**Exercise aim:**
Give back every record precisely.

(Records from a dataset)
+ + + + + + +
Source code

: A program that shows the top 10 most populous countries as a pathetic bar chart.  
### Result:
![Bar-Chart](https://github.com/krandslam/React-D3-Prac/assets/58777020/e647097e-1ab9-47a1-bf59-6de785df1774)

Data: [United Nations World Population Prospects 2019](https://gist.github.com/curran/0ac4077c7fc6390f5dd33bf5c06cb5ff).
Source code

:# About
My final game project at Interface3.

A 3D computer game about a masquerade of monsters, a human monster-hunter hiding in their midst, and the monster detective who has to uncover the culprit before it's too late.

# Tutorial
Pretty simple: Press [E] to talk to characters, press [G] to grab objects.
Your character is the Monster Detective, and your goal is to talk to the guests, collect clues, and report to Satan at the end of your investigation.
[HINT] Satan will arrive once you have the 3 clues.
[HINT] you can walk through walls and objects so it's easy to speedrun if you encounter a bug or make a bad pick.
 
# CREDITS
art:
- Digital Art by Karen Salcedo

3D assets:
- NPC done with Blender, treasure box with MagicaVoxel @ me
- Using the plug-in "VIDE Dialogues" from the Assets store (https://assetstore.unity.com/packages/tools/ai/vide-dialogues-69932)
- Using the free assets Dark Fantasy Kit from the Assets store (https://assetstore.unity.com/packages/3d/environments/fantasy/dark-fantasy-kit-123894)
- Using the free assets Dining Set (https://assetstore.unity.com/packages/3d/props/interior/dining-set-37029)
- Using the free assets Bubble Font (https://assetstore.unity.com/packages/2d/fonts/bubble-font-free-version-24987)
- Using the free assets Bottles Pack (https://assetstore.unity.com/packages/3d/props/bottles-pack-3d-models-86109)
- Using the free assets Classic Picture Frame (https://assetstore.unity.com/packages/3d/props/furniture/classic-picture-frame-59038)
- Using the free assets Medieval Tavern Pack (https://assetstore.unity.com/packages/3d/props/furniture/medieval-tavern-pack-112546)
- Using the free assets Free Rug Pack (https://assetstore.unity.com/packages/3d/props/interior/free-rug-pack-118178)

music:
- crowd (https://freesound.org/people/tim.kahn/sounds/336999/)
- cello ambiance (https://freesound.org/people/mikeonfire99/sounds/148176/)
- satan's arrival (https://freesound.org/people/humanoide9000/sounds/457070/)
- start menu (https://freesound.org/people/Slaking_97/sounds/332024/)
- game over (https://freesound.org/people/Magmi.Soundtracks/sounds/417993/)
+ + + + + + +
**Answer section:**
Source code

: A program that shows the top 10 most populous countries as a pathetic bar chart.  
### Result:
![Bar-Chart](https://github.com/krandslam/React-D3-Prac/assets/58777020/e647097e-1ab9-47a1-bf59-6de785df1774)

Data: [United Nations World Population Prospects 2019](https://gist.github.com/curran/0ac4077c7fc6390f5dd33bf5c06cb5ff).
Source code

:# About
My final game project at Interface3.

A 3D computer game about a masquerade of monsters, a human monster-hunter hiding in their midst, and the monster detective who has to uncover the culprit before it's too late.

# Tutorial
Pretty simple: Press [E] to talk to characters, press [G] to grab objects.
Your character is the Monster Detective, and your goal is to talk to the guests, collect clues, and report to Satan at the end of your investigation.
[HINT] Satan will arrive once you have the 3 clues.
[HINT] you can walk through walls and objects so it's easy to speedrun if you encounter a bug or make a bad pick.
 
# CREDITS
art:
- Digital Art by Karen Salcedo

3D assets:
- NPC done with Blender, treasure box with MagicaVoxel @ me
- Using the plug-in "VIDE Dialogues" from the Assets store (https://assetstore.unity.com/packages/tools/ai/vide-dialogues-69932)
- Using the free assets Dark Fantasy Kit from the Assets store (https://assetstore.unity.com/packages/3d/environments/fantasy/dark-fantasy-kit-123894)
- Using the free assets Dining Set (https://assetstore.unity.com/packages/3d/props/interior/dining-set-37029)
- Using the free assets Bubble Font (https://assetstore.unity.com/packages/2d/fonts/bubble-font-free-version-24987)
- Using the free assets Bottles Pack (https://assetstore.unity.com/packages/3d/props/bottles-pack-3d-models-86109)
- Using the free assets Classic Picture Frame (https://assetstore.unity.com/packages/3d/props/furniture/classic-picture-frame-59038)
- Using the free assets Medieval Tavern Pack (https://assetstore.unity.com/packages/3d/props/furniture/medieval-tavern-pack-112546)
- Using the free assets Free Rug Pack (https://assetstore.unity.com/packages/3d/props/interior/free-rug-pack-118178)

music:
- crowd (https://freesound.org/people/tim.kahn/sounds/336999/)
- cello ambiance (https://freesound.org/people/mikeonfire99/sounds/148176/)
- satan's arrival (https://freesound.org/people/humanoide9000/sounds/457070/)
- start menu (https://freesound.org/people/Slaking_97/sounds/332024/)
- game over (https://freesound.org/people/Magmi.Soundtracks/sounds/417993/)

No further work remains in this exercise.